The Wall Street Journal recently reported the spike in e-book sales of Alison Waines' two-year-old novel, Girl on a Train. The cause? Apparently, some customers thought they were purchasing The New York Times' best seller (and soon-to-be film starring Emily Blunt and Justin Theroux), The Girl on the Train, by Paula Hawkins.
How could this happen? Surely, trademark or copyright law must protect authors and unsuspecting readers from confusing books with similar titles. Can't you copyright or trademark a book title?
The short answer is no. Because titles of single creative works (such as a book or a film) do not meet the level of authorship required to qualify for copyright protection, a book's title—regardless how novel—cannot be protected by U.S. copyright law.

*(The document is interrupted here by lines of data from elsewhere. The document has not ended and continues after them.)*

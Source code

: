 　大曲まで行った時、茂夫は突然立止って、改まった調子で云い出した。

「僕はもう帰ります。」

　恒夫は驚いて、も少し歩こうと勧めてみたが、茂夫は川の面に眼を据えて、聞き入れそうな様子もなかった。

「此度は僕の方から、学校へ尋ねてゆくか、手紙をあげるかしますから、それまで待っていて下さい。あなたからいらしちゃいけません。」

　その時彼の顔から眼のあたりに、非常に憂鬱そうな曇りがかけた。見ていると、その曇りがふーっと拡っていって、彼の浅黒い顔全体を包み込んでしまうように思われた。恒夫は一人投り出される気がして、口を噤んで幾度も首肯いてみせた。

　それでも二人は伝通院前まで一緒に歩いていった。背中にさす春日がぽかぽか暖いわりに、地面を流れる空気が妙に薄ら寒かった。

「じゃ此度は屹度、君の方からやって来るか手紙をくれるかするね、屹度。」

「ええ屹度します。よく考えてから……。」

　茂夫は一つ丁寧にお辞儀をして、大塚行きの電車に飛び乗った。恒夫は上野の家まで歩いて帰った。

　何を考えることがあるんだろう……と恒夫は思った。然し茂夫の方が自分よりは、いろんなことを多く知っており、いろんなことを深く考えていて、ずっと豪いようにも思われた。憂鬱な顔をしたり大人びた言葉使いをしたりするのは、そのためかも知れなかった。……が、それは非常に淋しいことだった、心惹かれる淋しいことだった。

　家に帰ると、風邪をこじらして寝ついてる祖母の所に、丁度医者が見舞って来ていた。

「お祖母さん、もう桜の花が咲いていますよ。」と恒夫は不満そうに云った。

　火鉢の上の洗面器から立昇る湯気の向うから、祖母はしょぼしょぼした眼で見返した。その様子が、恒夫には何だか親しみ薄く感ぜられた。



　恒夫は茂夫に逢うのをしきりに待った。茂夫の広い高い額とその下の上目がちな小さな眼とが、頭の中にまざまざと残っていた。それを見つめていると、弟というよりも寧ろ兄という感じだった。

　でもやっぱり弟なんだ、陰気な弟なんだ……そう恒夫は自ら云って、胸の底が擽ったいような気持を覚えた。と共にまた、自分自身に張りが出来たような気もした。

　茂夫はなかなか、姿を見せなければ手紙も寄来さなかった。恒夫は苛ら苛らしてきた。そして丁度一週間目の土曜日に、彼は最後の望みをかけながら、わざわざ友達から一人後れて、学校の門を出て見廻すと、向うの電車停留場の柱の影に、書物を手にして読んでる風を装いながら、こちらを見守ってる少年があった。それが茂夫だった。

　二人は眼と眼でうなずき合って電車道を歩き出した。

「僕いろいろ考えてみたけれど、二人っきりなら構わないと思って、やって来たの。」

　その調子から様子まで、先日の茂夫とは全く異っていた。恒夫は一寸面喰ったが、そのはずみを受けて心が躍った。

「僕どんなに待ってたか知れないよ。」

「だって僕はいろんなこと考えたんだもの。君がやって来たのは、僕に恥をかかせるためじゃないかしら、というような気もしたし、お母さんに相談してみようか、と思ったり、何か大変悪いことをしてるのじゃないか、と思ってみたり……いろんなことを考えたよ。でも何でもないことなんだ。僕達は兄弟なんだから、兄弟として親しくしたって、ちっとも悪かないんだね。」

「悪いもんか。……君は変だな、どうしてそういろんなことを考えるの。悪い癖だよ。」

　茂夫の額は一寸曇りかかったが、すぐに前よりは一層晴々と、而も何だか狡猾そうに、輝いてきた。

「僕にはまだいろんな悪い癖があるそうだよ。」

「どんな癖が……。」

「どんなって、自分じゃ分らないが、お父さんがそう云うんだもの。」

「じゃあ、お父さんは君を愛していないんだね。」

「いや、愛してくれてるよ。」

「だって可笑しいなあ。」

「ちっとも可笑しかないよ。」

Trademark law, likewise, does not accord protection to titles of a work, unless the title is shown to cover a series of works, or as having acquired secondary meaning
which means that consumers associate the publication with a particular source. 
The following steps can be taken to work around this requirement, and help establish trademark rights in the title of a creative work in the U.S. 
First, think broadly
beyond the title of the creative work (book, film, etc.) itself. Plan ahead in terms of whether any merchandise may be offered that is related to the work, or whether the work will be part of a series. 
Second, select and clear a title that is available as both a title and a trademark to identify the type of creative work (book, film, etc.), and as a trademark to identify any ancillary merchandise or services. The more creative and unique the title, the better. Titles that are descriptive/informative as to the content can be considered “merely descriptive” and even harder to protect for any related merchandise sold in connection with the creative work. 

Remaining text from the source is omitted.